Every line holding the string "ShowStatusCfsDetail" should be copied from the listing.

################

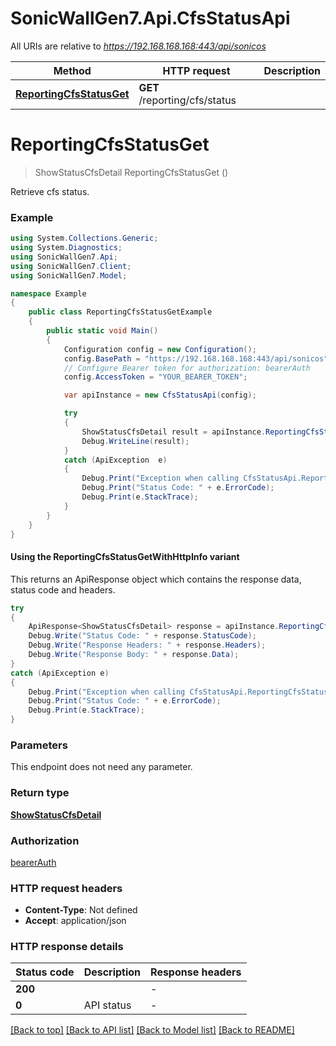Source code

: # SonicWallGen7.Api.CfsStatusApi

All URIs are relative to *https://192.168.168.168:443/api/sonicos*

| Method | HTTP request | Description |
|--------|--------------|-------------|
| [**ReportingCfsStatusGet**](CfsStatusApi.md#reportingcfsstatusget) | **GET** /reporting/cfs/status |  |

<a id="reportingcfsstatusget"></a>
# **ReportingCfsStatusGet**
> ShowStatusCfsDetail ReportingCfsStatusGet ()



Retrieve cfs status.

### Example
```csharp
using System.Collections.Generic;
using System.Diagnostics;
using SonicWallGen7.Api;
using SonicWallGen7.Client;
using SonicWallGen7.Model;

namespace Example
{
    public class ReportingCfsStatusGetExample
    {
        public static void Main()
        {
            Configuration config = new Configuration();
            config.BasePath = "https://192.168.168.168:443/api/sonicos";
            // Configure Bearer token for authorization: bearerAuth
            config.AccessToken = "YOUR_BEARER_TOKEN";

            var apiInstance = new CfsStatusApi(config);

            try
            {
                ShowStatusCfsDetail result = apiInstance.ReportingCfsStatusGet();
                Debug.WriteLine(result);
            }
            catch (ApiException  e)
            {
                Debug.Print("Exception when calling CfsStatusApi.ReportingCfsStatusGet: " + e.Message);
                Debug.Print("Status Code: " + e.ErrorCode);
                Debug.Print(e.StackTrace);
            }
        }
    }
}
```

#### Using the ReportingCfsStatusGetWithHttpInfo variant
This returns an ApiResponse object which contains the response data, status code and headers.

```csharp
try
{
    ApiResponse<ShowStatusCfsDetail> response = apiInstance.ReportingCfsStatusGetWithHttpInfo();
    Debug.Write("Status Code: " + response.StatusCode);
    Debug.Write("Response Headers: " + response.Headers);
    Debug.Write("Response Body: " + response.Data);
}
catch (ApiException e)
{
    Debug.Print("Exception when calling CfsStatusApi.ReportingCfsStatusGetWithHttpInfo: " + e.Message);
    Debug.Print("Status Code: " + e.ErrorCode);
    Debug.Print(e.StackTrace);
}
```

### Parameters
This endpoint does not need any parameter.
### Return type

[**ShowStatusCfsDetail**](ShowStatusCfsDetail.md)

### Authorization

[bearerAuth](../README.md#bearerAuth)

### HTTP request headers

 - **Content-Type**: Not defined
 - **Accept**: application/json


### HTTP response details
| Status code | Description | Response headers |
|-------------|-------------|------------------|
| **200** |  |  -  |
| **0** | API status |  -  |

[[Back to top]](#) [[Back to API list]](../README.md#documentation-for-api-endpoints) [[Back to Model list]](../README.md#documentation-for-models) [[Back to README]](../README.md)

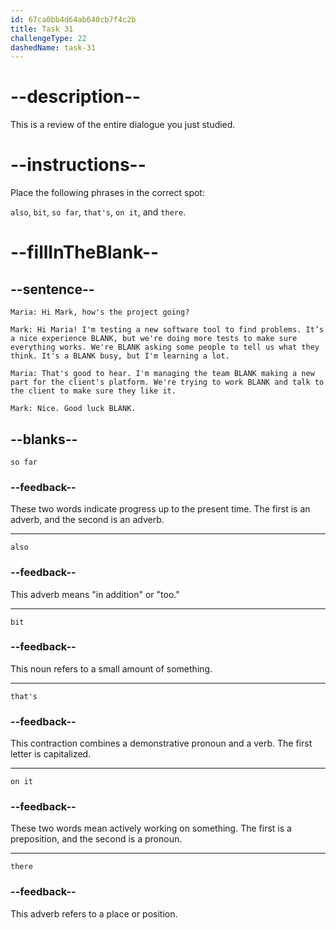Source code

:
 ```yaml
---
id: 67ca0bb4d64ab640cb7f4c2b
title: Task 31
challengeType: 22
dashedName: task-31
---
```

<!-- REVIEW -->

# --description--  

This is a review of the entire dialogue you just studied.  

# --instructions--  

Place the following phrases in the correct spot:  

`also`, `bit`, `so far`, `that's`, `on it`, and `there`.  

# --fillInTheBlank--  

## --sentence--  

`Maria: Hi Mark, how's the project going?`  

`Mark: Hi Maria! I'm testing a new software tool to find problems. It’s a nice experience BLANK, but we're doing more tests to make sure everything works. We're BLANK asking some people to tell us what they think. It's a BLANK busy, but I'm learning a lot.`  

`Maria: That's good to hear. I'm managing the team BLANK making a new part for the client's platform. We're trying to work BLANK and talk to the client to make sure they like it.`  

`Mark: Nice. Good luck BLANK.`  

## --blanks--  

`so far`

### --feedback--

These two words indicate progress up to the present time. The first is an adverb, and the second is an adverb.

---

`also`

### --feedback--

This adverb means "in addition" or "too."

---

`bit`

### --feedback--

This noun refers to a small amount of something.

---

`that's`

### --feedback--  

This contraction combines a demonstrative pronoun and a verb. The first letter is capitalized. 

---

`on it`

### --feedback--

These two words mean actively working on something. The first is a preposition, and the second is a pronoun.

---

`there`

### --feedback--  

This adverb refers to a place or position.
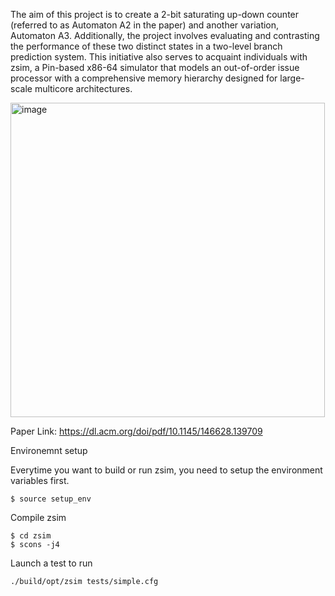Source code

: 
The aim of this project is to create a 2-bit saturating up-down counter (referred to as Automaton A2 in the paper) and another variation, Automaton A3. Additionally, the project involves evaluating and contrasting the performance of these two distinct states in a two-level branch prediction system. This initiative also serves to acquaint individuals with zsim, a Pin-based x86-64 simulator that models an out-of-order issue processor with a comprehensive memory hierarchy designed for large-scale multicore architectures.

 <img width="503" alt="image" src="https://github.com/Rajat5991/2-bit-Counter-for-branch-prediction/assets/154459536/5bc8cafd-81e4-4d24-932e-11b55b00194a">

 Paper Link: https://dl.acm.org/doi/pdf/10.1145/146628.139709

Environemnt setup

Everytime you want to build or run zsim, you need to setup the environment variables first.

```
$ source setup_env
```

Compile zsim

```
$ cd zsim
$ scons -j4
```

Launch a test to run

```
./build/opt/zsim tests/simple.cfg
```




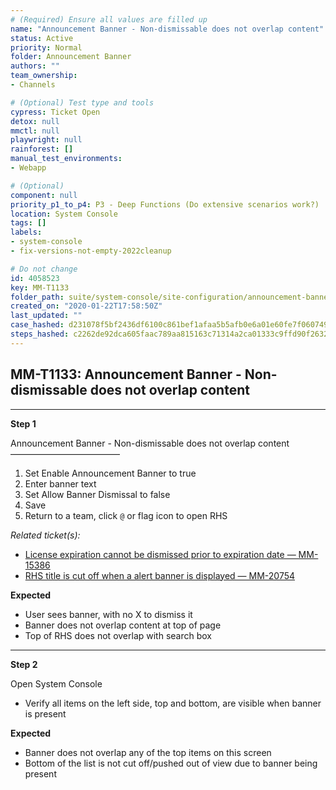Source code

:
 ```yaml
---
# (Required) Ensure all values are filled up
name: "Announcement Banner - Non-dismissable does not overlap content"
status: Active
priority: Normal
folder: Announcement Banner
authors: ""
team_ownership: 
- Channels

# (Optional) Test type and tools
cypress: Ticket Open
detox: null
mmctl: null
playwright: null
rainforest: []
manual_test_environments: 
- Webapp

# (Optional)
component: null
priority_p1_to_p4: P3 - Deep Functions (Do extensive scenarios work?)
location: System Console
tags: []
labels: 
- system-console
- fix-versions-not-empty-2022cleanup

# Do not change
id: 4058523
key: MM-T1133
folder_path: suite/system-console/site-configuration/announcement-banner
created_on: "2020-01-22T17:58:50Z"
last_updated: ""
case_hashed: d231078f5bf2436df6100c861bef1afaa5b5afb0e6a01e60fe7f060749f736bd2327a0710925fa4cee7231a92f5f5cbc
steps_hashed: c2262de92dca605faac789aa815163c71314a2ca01333c9ffd90f2632f4bce24d9d67b4f9799f3c8af06879d23c7ba09
---
```


## MM-T1133: Announcement Banner - Non-dismissable does not overlap content

---

**Step 1**

Announcement Banner - Non-dismissable does not overlap content\
–––––––––––––––––––––––––

1. Set Enable Announcement Banner to true
2. Enter banner text
3. Set Allow Banner Dismissal to false
4. Save
5. Return to a team, click `@` or flag icon to open RHS

_Related ticket(s):_

- [License expiration cannot be dismissed prior to expiration date — MM-15386](https://mattermost.atlassian.net/browse/MM-15386)
- [RHS title is cut off when a alert banner is displayed — MM-20754](https://mattermost.atlassian.net/browse/MM-20754)

**Expected**

- User sees banner, with no X to dismiss it
- Banner does not overlap content at top of page
- Top of RHS does not overlap with search box

---

**Step 2**

Open System Console

- Verify all items on the left side, top and bottom, are visible when banner is present

**Expected**

- Banner does not overlap any of the top items on this screen
- Bottom of the list is not cut off/pushed out of view due to banner being present
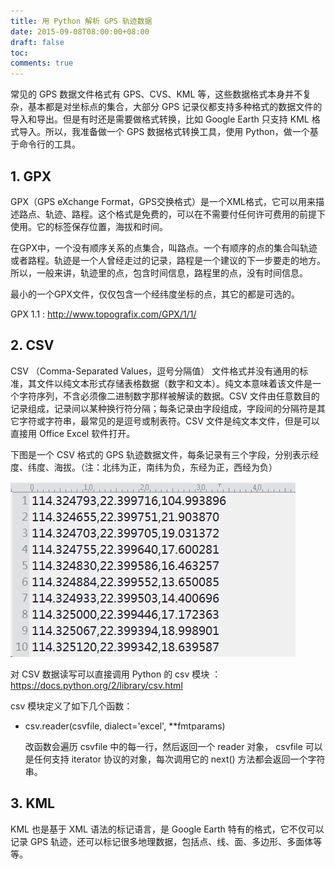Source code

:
 ```yaml
---
title: 用 Python 解析 GPS 轨迹数据
date: 2015-09-08T08:00:00+08:00
draft: false
toc:
comments: true
---
```



常见的 GPS 数据文件格式有 GPS、CVS、KML 等，这些数据格式本身并不复杂，基本都是对坐标点的集合，大部分 GPS 记录仪都支持多种格式的数据文件的导入和导出。但是有时还是需要做格式转换，比如 Google Earth 只支持 KML 格式导入。所以，我准备做一个 GPS 数据格式转换工具，使用 Python，做一个基于命令行的工具。

## 1. GPX

GPX（GPS eXchange Format，GPS交换格式）是一个XML格式，它可以用来描述路点、轨迹、路程。这个格式是免费的，可以在不需要付任何许可费用的前提下使用。它的标签保存位置，海拔和时间。

在GPX中，一个没有顺序关系的点集合，叫路点。一个有顺序的点的集合叫轨迹或者路程。轨迹是一个人曾经走过的记录，路程是一个建议的下一步要走的地方。所以，一般来讲，轨迹里的点，包含时间信息，路程里的点，没有时间信息。

最小的一个GPX文件，仅仅包含一个经纬度坐标的点，其它的都是可选的。

GPX 1.1 : <http://www.topografix.com/GPX/1/1/>

## 2. CSV

CSV （Comma-Separated Values，逗号分隔值） 文件格式并没有通用的标准，其文件以纯文本形式存储表格数据（数字和文本）。纯文本意味着该文件是一个字符序列，不含必须像二进制数字那样被解读的数据。CSV 文件由任意数目的记录组成，记录间以某种换行符分隔；每条记录由字段组成，字段间的分隔符是其它字符或字符串，最常见的是逗号或制表符。CSV 文件是纯文本文件，但是可以直接用 Office Excel 软件打开。 

下图是一个 CSV 格式的 GPS 轨迹数据文件，每条记录有三个字段，分别表示经度、纬度、海拔。（注：北纬为正，南纬为负，东经为正，西经为负）

![](/images/2015-09-08/2015-09-08_1.jpg)

对 CSV 数据读写可以直接调用 Python 的 csv 模块 ：<https://docs.python.org/2/library/csv.html>

csv 模块定义了如下几个函数：

* csv.reader(csvfile, dialect='excel', **fmtparams)
    
    改函数会遍历 csvfile 中的每一行，然后返回一个 reader 对象， csvfile 可以是任何支持 iterator 协议的对象，每次调用它的 next() 方法都会返回一个字符串。

## 3. KML

KML 也是基于 XML 语法的标记语言，是 Google Earth 特有的格式，它不仅可以记录 GPS 轨迹，还可以标记很多地理数据，包括点、线、面、多边形、多面体等等。
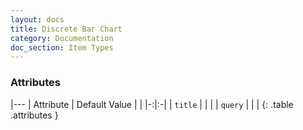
 ```yaml
---
layout: docs
title: Discrete Bar Chart
category: Documentation
doc_section: Item Types
---
```


### Attributes

|---
| Attribute | Default Value | |
|-:|:-|
| `title` | | |
| `query` | | |
{: .table .attributes }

################

The answer:
> ShowStatusCfsDetail ReportingCfsStatusGet ()
                ShowStatusCfsDetail result = apiInstance.ReportingCfsStatusGet();
    ApiResponse<ShowStatusCfsDetail> response = apiInstance.ReportingCfsStatusGetWithHttpInfo();
[**ShowStatusCfsDetail**](ShowStatusCfsDetail.md)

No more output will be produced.